TASK DETAILS: Check every line of the data for the word "evolution", and copy those that have it.

-- DATA EXTRACTS follows --

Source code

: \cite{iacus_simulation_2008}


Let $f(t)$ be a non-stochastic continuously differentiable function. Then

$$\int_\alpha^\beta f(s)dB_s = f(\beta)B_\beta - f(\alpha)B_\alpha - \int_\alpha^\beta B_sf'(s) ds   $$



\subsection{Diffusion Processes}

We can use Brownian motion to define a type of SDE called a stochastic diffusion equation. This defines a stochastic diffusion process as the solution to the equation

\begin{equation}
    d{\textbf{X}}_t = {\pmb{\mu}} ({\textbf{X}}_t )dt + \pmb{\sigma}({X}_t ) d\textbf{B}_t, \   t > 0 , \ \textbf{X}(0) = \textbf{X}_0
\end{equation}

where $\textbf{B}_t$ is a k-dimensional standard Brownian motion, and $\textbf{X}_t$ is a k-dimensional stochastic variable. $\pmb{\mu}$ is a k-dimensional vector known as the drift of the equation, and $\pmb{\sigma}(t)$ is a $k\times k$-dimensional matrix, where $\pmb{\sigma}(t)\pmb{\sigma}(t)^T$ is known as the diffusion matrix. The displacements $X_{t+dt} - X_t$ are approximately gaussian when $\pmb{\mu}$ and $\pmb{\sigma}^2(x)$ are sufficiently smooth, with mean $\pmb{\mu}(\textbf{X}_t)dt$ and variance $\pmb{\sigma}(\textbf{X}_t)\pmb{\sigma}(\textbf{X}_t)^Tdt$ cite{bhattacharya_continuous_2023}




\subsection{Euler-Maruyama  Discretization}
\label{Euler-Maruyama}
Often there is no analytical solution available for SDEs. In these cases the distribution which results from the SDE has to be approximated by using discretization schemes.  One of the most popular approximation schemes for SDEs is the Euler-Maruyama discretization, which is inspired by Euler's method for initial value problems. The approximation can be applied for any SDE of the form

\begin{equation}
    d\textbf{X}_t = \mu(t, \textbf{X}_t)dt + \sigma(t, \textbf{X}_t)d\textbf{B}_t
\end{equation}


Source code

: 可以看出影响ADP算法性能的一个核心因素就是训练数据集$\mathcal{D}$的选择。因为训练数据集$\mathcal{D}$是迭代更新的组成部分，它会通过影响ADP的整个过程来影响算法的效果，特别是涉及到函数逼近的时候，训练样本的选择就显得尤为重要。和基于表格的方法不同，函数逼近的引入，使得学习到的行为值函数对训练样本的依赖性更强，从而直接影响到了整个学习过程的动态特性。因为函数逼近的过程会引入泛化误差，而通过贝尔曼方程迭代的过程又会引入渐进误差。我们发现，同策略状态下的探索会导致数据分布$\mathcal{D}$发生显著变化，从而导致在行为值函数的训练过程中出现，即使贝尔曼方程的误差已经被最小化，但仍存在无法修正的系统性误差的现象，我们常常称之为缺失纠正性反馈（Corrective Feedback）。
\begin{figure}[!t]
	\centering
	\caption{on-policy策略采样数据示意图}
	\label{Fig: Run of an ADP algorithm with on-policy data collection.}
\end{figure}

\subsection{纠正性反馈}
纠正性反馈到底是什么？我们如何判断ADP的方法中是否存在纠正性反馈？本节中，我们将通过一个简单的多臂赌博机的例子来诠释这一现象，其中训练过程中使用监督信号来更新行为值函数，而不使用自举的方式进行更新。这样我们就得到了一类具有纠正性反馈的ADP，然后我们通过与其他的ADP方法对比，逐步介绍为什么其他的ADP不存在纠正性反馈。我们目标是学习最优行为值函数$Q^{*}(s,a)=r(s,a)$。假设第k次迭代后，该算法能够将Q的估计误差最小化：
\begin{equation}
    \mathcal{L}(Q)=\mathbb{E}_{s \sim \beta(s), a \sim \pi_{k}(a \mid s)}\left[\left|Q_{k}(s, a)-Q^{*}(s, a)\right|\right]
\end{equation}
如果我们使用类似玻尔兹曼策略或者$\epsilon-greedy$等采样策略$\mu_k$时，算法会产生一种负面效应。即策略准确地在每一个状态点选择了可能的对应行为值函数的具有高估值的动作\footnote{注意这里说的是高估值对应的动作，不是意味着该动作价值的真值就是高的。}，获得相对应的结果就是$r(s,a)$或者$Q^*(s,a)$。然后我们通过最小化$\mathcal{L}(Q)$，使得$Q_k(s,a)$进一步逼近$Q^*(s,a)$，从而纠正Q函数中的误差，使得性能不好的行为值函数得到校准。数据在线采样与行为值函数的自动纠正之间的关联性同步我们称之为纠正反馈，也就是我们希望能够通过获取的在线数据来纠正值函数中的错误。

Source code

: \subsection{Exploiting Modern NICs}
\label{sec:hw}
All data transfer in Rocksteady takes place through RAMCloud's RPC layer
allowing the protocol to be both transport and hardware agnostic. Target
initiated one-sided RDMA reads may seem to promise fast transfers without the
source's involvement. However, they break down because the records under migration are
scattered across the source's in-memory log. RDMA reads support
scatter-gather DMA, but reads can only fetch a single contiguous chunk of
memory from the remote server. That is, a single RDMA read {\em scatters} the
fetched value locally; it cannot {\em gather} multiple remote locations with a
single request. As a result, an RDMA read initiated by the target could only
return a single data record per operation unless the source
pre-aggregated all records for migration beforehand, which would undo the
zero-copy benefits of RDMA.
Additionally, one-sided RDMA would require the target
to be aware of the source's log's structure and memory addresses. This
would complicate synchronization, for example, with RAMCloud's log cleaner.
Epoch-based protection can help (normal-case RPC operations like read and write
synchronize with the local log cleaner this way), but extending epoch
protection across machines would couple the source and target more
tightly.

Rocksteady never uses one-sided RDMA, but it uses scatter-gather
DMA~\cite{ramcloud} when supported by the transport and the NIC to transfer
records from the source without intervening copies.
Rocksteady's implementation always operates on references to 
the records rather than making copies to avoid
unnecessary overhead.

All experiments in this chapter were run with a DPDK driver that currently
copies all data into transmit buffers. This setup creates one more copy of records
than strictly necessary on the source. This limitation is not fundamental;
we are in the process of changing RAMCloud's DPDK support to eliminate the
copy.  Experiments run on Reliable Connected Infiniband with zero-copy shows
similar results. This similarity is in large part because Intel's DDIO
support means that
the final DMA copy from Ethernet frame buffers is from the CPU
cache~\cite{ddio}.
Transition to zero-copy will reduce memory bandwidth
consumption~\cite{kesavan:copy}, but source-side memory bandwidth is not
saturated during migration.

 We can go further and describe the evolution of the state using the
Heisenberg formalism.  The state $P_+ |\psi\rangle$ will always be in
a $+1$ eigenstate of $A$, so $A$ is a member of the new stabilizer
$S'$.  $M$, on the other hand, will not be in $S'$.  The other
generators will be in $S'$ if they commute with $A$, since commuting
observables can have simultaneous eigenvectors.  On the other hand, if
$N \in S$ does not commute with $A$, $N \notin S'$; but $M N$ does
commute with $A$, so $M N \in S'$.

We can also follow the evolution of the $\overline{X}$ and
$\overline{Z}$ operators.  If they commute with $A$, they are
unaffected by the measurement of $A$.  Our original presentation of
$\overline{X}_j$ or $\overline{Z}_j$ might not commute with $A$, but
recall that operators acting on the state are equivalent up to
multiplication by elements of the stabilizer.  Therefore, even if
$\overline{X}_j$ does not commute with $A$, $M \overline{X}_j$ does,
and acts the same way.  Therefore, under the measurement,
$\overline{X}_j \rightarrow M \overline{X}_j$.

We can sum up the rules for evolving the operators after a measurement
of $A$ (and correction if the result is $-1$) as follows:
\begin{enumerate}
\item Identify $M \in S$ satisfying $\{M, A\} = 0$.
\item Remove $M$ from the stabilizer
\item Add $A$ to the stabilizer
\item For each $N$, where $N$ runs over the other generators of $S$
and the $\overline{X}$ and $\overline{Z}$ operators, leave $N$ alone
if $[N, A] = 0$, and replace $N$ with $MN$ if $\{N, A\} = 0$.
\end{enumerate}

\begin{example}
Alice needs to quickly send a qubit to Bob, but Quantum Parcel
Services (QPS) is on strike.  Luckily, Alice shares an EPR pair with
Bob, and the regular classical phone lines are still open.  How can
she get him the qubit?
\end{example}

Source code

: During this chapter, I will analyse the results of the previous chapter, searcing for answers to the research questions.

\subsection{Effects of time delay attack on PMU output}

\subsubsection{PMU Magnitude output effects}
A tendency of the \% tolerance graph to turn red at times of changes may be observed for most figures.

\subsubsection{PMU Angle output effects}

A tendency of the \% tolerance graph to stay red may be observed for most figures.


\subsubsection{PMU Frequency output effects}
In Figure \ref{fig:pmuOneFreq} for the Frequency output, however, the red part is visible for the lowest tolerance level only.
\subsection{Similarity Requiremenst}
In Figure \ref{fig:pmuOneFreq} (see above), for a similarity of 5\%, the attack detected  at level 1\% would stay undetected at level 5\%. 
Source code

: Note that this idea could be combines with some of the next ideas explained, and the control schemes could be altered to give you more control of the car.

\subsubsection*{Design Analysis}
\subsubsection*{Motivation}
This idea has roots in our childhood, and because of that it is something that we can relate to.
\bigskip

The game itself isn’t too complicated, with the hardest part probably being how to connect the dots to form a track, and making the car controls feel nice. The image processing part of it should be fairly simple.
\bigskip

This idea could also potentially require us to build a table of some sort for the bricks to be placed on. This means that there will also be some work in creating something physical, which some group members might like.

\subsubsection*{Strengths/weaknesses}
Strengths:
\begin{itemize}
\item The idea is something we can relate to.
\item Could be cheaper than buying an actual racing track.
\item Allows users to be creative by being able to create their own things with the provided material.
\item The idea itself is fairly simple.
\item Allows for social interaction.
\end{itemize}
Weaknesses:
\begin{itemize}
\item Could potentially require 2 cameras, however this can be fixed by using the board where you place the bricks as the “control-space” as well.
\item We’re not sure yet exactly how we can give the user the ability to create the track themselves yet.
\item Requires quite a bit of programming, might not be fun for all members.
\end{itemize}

-- DATA EXTRACTS concluded --

RESULT FOR THIS TASK:
 We can go further and describe the evolution of the state using the
We can also follow the evolution of the $\overline{X}$ and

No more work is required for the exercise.